> **Assignment**
In the listing below, find each line with the string "main" and return it.

> **Material to process**
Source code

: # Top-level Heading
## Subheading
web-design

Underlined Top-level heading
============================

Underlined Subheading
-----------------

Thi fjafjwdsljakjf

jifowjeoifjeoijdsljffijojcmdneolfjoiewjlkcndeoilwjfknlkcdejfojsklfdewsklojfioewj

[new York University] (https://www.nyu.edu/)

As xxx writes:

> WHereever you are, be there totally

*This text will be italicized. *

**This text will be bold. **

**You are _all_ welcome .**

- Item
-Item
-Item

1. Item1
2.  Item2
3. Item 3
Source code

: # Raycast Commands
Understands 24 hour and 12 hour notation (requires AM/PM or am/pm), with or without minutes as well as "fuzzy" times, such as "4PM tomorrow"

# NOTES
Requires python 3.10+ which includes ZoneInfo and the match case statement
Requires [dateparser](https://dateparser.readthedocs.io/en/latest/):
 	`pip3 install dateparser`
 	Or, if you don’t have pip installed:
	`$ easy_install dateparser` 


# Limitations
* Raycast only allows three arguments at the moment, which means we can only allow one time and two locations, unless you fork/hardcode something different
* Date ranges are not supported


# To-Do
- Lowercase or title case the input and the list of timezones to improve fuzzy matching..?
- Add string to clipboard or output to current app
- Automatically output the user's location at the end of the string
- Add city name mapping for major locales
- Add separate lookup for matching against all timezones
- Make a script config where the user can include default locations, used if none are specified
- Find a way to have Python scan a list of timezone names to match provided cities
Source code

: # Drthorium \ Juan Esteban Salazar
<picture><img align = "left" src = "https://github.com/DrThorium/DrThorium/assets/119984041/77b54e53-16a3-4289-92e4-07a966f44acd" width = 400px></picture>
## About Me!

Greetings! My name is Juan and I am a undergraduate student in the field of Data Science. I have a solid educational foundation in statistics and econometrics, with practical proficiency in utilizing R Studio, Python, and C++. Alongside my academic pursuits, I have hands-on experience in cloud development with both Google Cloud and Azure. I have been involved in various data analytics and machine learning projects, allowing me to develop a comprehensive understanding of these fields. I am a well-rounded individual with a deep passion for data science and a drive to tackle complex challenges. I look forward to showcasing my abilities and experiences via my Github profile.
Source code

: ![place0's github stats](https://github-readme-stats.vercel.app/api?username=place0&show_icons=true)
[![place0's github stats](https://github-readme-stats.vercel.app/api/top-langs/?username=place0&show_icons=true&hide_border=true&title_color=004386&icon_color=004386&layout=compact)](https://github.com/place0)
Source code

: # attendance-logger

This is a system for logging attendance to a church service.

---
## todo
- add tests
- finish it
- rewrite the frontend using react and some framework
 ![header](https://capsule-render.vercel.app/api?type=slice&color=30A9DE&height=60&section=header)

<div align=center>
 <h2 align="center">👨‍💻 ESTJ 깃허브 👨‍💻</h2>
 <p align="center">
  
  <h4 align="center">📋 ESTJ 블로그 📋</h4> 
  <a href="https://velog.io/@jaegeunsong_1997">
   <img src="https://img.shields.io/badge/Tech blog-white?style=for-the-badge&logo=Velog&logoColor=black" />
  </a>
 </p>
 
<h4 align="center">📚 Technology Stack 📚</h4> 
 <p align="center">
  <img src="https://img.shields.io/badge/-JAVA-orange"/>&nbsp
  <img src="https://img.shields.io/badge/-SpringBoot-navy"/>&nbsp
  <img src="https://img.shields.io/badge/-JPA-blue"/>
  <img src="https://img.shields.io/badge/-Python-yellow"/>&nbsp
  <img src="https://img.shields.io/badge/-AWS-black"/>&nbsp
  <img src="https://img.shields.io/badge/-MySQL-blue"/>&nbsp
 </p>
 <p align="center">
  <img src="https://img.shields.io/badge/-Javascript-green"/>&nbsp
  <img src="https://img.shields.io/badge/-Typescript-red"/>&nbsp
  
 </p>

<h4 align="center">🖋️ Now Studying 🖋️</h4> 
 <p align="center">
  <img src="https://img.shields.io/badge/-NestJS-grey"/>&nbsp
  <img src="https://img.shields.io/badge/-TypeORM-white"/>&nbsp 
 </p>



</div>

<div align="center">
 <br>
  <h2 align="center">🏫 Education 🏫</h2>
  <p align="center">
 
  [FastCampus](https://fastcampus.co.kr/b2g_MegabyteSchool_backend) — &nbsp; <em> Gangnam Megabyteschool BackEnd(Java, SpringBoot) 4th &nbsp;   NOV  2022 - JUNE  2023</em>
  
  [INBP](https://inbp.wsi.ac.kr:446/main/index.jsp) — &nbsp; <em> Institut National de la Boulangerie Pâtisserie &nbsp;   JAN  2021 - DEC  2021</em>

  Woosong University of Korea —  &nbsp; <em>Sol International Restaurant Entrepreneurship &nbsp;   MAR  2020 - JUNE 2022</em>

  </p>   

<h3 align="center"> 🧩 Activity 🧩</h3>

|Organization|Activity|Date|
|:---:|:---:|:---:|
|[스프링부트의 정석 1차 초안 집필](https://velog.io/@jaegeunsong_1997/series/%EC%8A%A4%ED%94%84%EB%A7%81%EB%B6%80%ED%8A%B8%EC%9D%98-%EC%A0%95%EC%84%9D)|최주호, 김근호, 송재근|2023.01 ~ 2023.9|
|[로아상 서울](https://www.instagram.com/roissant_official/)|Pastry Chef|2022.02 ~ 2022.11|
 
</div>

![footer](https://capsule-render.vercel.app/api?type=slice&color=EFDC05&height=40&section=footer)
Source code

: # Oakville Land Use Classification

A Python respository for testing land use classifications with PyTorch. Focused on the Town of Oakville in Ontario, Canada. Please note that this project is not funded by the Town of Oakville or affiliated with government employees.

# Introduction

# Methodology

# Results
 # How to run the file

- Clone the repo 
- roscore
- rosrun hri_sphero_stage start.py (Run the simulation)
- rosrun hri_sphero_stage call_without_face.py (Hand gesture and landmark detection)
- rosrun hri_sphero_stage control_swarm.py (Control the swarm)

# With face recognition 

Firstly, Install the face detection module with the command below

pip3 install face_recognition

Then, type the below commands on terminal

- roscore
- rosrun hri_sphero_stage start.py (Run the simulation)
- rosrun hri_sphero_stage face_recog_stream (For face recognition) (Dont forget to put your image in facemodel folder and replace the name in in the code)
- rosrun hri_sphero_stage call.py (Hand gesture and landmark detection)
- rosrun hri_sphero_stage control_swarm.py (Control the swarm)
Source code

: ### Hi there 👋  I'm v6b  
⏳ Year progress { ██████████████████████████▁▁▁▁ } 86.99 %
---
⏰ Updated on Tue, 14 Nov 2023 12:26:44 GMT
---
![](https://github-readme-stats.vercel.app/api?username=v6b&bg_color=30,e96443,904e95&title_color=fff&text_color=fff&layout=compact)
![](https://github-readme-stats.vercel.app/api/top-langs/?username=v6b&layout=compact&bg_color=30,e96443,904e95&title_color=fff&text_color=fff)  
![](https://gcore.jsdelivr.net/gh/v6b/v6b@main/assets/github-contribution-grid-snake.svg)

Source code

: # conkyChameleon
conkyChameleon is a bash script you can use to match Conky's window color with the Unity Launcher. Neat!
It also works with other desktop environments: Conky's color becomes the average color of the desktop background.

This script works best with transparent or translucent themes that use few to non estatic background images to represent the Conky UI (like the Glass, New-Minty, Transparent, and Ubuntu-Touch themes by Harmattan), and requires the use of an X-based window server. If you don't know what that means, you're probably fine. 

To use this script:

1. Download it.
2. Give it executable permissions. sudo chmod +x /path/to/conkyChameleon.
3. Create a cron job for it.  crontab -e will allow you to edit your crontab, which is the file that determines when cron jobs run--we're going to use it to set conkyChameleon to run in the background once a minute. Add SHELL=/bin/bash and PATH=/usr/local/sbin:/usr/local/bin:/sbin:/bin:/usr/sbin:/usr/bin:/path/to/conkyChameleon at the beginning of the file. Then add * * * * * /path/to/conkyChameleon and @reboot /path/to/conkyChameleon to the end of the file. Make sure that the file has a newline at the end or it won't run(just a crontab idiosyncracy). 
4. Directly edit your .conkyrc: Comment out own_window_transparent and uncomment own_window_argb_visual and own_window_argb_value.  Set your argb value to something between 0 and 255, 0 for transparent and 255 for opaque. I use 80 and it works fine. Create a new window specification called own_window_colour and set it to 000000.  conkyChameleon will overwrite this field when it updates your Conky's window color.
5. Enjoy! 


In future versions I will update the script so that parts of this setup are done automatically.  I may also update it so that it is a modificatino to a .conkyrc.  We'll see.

> **Problem solution**
  [INBP](https://inbp.wsi.ac.kr:446/main/index.jsp) — &nbsp; <em> Institut National de la Boulangerie Pâtisserie &nbsp;   JAN  2021 - DEC  2021</em>
![](https://gcore.jsdelivr.net/gh/v6b/v6b@main/assets/github-contribution-grid-snake.svg)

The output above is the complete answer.